Las Tribus Bedovin y los Guerreros Tuareg del Desierto de Sahara se refieren a la planta como ‘Lily del Desierto’. Alrededor del año 500 A.C., la isla de Socotra se ganó la reputación de cultivadora de Aloe Vera. Una leyenda afirma que Alejandro Magno conquistó esta isla para asegurarse la provisión permanente de plantas de Aloe para el tratamiento de sus soldados heridos durante sus campañas militares.

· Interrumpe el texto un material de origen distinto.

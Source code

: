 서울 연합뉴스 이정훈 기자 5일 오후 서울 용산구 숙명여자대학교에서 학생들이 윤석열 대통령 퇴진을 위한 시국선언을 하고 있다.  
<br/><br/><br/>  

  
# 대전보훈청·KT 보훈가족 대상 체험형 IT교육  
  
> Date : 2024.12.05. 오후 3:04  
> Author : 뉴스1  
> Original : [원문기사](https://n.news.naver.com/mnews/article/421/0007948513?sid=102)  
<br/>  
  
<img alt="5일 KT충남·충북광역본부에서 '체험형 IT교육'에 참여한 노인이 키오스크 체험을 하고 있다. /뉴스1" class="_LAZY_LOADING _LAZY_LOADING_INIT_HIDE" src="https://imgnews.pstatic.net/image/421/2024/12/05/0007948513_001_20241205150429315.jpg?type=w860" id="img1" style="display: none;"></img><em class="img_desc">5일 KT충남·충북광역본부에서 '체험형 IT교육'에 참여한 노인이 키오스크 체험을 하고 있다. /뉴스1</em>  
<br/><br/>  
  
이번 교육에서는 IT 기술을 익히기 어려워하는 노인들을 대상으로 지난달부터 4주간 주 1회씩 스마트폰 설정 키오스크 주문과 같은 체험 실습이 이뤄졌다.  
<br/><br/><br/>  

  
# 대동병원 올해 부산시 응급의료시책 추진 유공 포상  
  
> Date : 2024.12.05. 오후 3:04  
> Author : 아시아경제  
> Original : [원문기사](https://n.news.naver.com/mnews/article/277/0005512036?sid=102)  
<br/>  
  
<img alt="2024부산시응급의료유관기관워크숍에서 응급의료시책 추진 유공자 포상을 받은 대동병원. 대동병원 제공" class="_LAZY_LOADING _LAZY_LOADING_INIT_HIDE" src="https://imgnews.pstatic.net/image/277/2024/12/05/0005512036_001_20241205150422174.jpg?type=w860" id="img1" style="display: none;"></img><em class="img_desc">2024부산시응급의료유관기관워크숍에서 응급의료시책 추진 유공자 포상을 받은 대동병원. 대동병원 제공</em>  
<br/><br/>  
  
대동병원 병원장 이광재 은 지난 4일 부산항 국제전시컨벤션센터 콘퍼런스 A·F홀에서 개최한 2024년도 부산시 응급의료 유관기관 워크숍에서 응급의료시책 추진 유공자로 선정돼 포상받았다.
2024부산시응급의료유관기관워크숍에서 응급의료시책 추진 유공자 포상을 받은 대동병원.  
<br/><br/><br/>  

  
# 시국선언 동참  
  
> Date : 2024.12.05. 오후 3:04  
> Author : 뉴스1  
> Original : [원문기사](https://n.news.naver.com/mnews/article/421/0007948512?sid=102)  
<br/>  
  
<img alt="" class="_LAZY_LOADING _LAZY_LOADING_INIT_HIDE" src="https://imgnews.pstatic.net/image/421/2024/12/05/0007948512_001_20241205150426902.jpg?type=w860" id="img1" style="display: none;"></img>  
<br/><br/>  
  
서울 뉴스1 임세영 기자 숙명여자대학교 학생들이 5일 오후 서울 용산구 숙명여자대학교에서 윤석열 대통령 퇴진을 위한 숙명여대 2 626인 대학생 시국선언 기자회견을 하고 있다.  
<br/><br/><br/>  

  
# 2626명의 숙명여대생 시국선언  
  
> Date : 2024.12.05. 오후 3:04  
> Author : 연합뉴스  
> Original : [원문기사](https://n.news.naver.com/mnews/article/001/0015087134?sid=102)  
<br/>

Los Hindúes creían que el Aloe Vera crecía en los Jardines del Edén, y lo llamaban ‘Curadora Silenciosa’. Los médicos de la antigua China la consideraban una de las plantas con más propiedades terapéuticas, y la llamaban el “Remedio Armónico”. Los mayas y el Aloe VeraDurante siglos, la planta fue utilizada en el continente americano por la civilización Maya de Yucatán. Las mujeres la usaban para hidratar su piel, y aprovechaban su gusto amargo para que sus hijos se desacostumbren al amamantamiento.

Los indios Seminole de Florida creían en su poder de rejuvenecimiento, y decían que la fuente de juventud -por la cual Ponce de León exploró en vano- se encontraba en un estanque ubicado en el medio de un grupo de plantas de Aloe Vera. Sin embargo, el hito en el uso general del Aloe Vera es en el Tratado Griego de Botánica, de Dioscórides (41-68 A.D.), que contiene la primer descripción detallada del Aloe Vera como lo conocemos hoy.

Los Jesuitas y el Aloe

Durante la Edad Media, en el Renacimiento, el uso medicinal del Aloe Vera se difundió en el Norte de Europa y el mundo. En el siglo quince, los sacerdotes Jesuitas españoles, quienes -al ser escolásticos y físicos altamente educados- habían leído los textos de medicina griegos y romanos que describían sus propiedades y poderes, descubrieron el Aloe Vera.

Imagen de aloe vera de los cultivos de Las Coronas.

Cuando acompañaban a los exploradores a nuevas tierras, usaban la planta cada vez que la encontraban, y la plantaban en los lugares donde escaseaba o no había. También difundieron su conocimiento del Aloe Vera a las distintas partes de América donde establecían sus misiones luego de que los conquistadores derrotaban a los aborígenes del lugar. A ellos se les acredita la expansión de los cultivos y el uso de la planta en lo que hoy se conoce como Latinoamérica, México y Texas, mientras desarrollaban su red misionera.

Durante los siguientes 200 años, poco se habló del Aloe Vera. En los países del norte de Europa generalmente se usaba como purgante, cuando se necesitaba un remedio violento pero eficaz. Esta reputación casi temible, diferente a la de “producto curativo”, perduró años. Incluso hoy, algunas personas menos informadas piensan que tomar Aloe Vera es peligroso, lo cual es una conclusión basada principalmente en la ignorancia de la cualidad y la pureza de los productos disponibles hoy en día.

Su merecida reputación como planta curadora probablemente haya contribuido hasta hace poco con su fracaso en las zonas templadas del mundo. Si el Aloe Vera iba a reaparecer, se debía encontrar una técnica para estabilizar el gel, asegurando así que la gente de todo el mundo pudiera usarlo en un estado puro y seguro.

Se probaron muchas formas de procesamiento, pero debido a que todas involucraban el uso de la corteza de la hoja, algunas requerían calor; de este modo, comprometían inconscientemente las propiedades curativas o destruían la mayoría de los nutrientes presentes en el gel.

Cualquiera sea la técnica empleada, la sustancia llamada aloína en 1851 -el agente purgativo encontrado justo debajo de la corteza verde dura- permaneció. No fue hasta la década del 70 que los científicos encontraron una forma efectiva de separar la aloína de la corteza, permitiendo la conservación del gel que se obtiene de la hoja.